Drug-induced liver injury (DILI) is a major clinical and regulatory challenge. As a result, interest in DILI biomarkers is growing. So far, considerable progress has been made in identification of biomarkers for diagnosis (acetaminophen-cysteine protein adducts), prediction (genetic biomarkers), and prognosis (microRNA-122, high mobility group box 1 protein, keratin-18, glutamate dehydrogenase, mitochondrial DNA). Many of those biomarkers also provide mechanistic insight. The purpose of this chapter is to review major advances in DILI biomarker research over the last decade, and to highlight some of the challenges involved in implementation. Although much work has been done, more liver-specific biomarkers, more DILI-specific biomarkers, and better prognostic biomarkers for survival are all still needed. Furthermore, more work is needed to define reference intervals and medical decision limits.

Keywords: Acetaminophen; Diagnosis; Drug regulation; Hepatotoxicity; Idiosyncratic drug-induced liver injury; Predictive value; Prognosis.

Figure 1.. Relationship between prevalence and predictive values.

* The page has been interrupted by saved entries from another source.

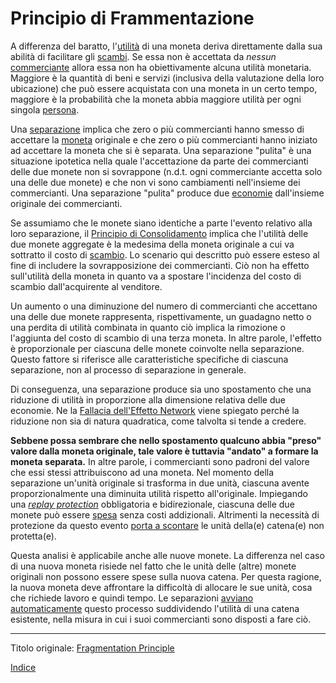 # Principio di Frammentazione



A differenza del baratto, l'[utilità](ch101-glossary.md#utilità) di una moneta deriva direttamente dalla sua abilità di facilitare gli [scambi](ch101-glossary.md#scambio). Se essa non è accettata da _nessun_ [commerciante](ch101-glossary.md#commerciante) allora essa non ha obiettivamente alcuna utilità monetaria. Maggiore è la quantità di beni e servizi (inclusiva della valutazione della loro ubicazione) che può essere acquistata con una moneta in un certo tempo, maggiore è la probabilità che la moneta abbia maggiore utilità per ogni singola [persona](ch101-glossary.md#persona).

Una [separazione](ch101-glossary.md#separazione-split) implica che zero o più commercianti hanno smesso di accettare la [moneta](ch101-glossary.md#moneta) originale e che zero o più commercianti hanno iniziato ad accettare la moneta che si è separata. Una separazione "pulita" è una situazione ipotetica nella quale l'accettazione da parte dei commercianti delle due monete non si sovrappone (n.d.t. ogni commerciante accetta solo una delle due monete) e che non vi sono cambiamenti nell'insieme dei commercianti. Una separazione "pulita" produce due [economie](ch101-glossary.md#economia) dall'insieme originale dei commercianti.

Se assumiamo che le monete siano identiche a parte l'evento relativo alla loro separazione, il [Principio di Consolidamento](ch020-consolidation-principle.md) implica che l'utilità delle due monete aggregate è la medesima della moneta originale a cui va sottratto il costo di [scambio](ch101-glossary.md#scambio-di-unità). Lo scenario qui descritto può essere esteso al fine di includere la sovrapposizione dei commercianti. Ciò non ha effetto sull'utilità della moneta in quanto va a spostare l'incidenza del costo di scambio dall'acquirente al venditore.

Un aumento o una diminuzione del numero di commercianti che accettano una delle due monete rappresenta, rispettivamente, un guadagno netto o una perdita di utilità combinata in quanto ciò implica la rimozione o l'aggiunta del costo di scambio di una terza moneta. In altre parole, l'effetto è proporzionale per ciascuna delle monete coinvolte nella separazione. Questo fattore si riferisce alle caratteristiche specifiche di ciascuna separazione, non al processo di separazione in generale.

Di conseguenza, una separazione produce sia uno spostamento che una riduzione di utilità in proporzione alla dimensione relativa delle due economie. Ne la [Fallacia dell'Effetto Network](ch066-network-effect-fallacy.md) viene spiegato perché la riduzione non sia di natura quadratica, come talvolta si tende a credere.

**Sebbene possa sembrare che nello spostamento qualcuno abbia "preso" valore dalla moneta originale, tale valore è tuttavia "andato" a formare la moneta separata.** In altre parole, i commercianti sono padroni del valore che essi stessi attribuiscono ad una moneta. Nel momento della separazione un'unità originale si trasforma in due unità, ciascuna avente proporzionalmente una diminuita utilità rispetto all'originale. Impiegando una [_replay protection_](ch076-replay-protection-fallacy.md) obbligatoria e bidirezionale, ciascuna delle due monete può essere [spesa](ch101-glossary.md#spesa) senza costi addizionali. Altrimenti la necessità di protezione da questo evento [porta a scontare](https://it.wikipedia.org/wiki/Valore_attuale_netto) le unità della(e) catena(e) non protetta(e).

Questa analisi è applicabile anche alle nuove monete. La differenza nel caso di una nuova moneta risiede nel fatto che le unità delle (altre) monete originali non possono essere spese sulla nuova catena. Per questa ragione, la nuova moneta deve affrontare la difficoltà di allocare le sue unità, cosa che richiede lavoro e quindi tempo. Le separazioni [avviano automaticamente](https://en.wikipedia.org/wiki/Bootstrapping) questo processo suddividendo l'utilità di una catena esistente, nella misura in cui i suoi commercianti sono disposti a fare ciò.

---

Titolo originale: [Fragmentation Principle](https://github.com/libbitcoin/libbitcoin-system/wiki/Fragmentation-Principle)

[Indice](/README.md)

Positive post-test probability (left upper portion), a surrogate of PPV when pre-test probability or prevalence is estimated, increases with increasing prevalence, while negative post-test probability (right lower portion), a surrogate for negative predictive value (NPV), decreases. Blue-shaded areas show different levels sensitivity and specificity. For the different levels, both sensitivity and specificity were set at either 70%, 80%, 90%, or 95%. Vertical, grey-shaded areas show the approximate ranges of prevalence for idiosyncratic drug-induced liver injury (IDILI) among users of a given IDILI-associated drug, for acute liver injury (ALI) among early-presenting acetaminophen (APAP) overdose patients, and for mortality among acute liver failure (ALF) patients.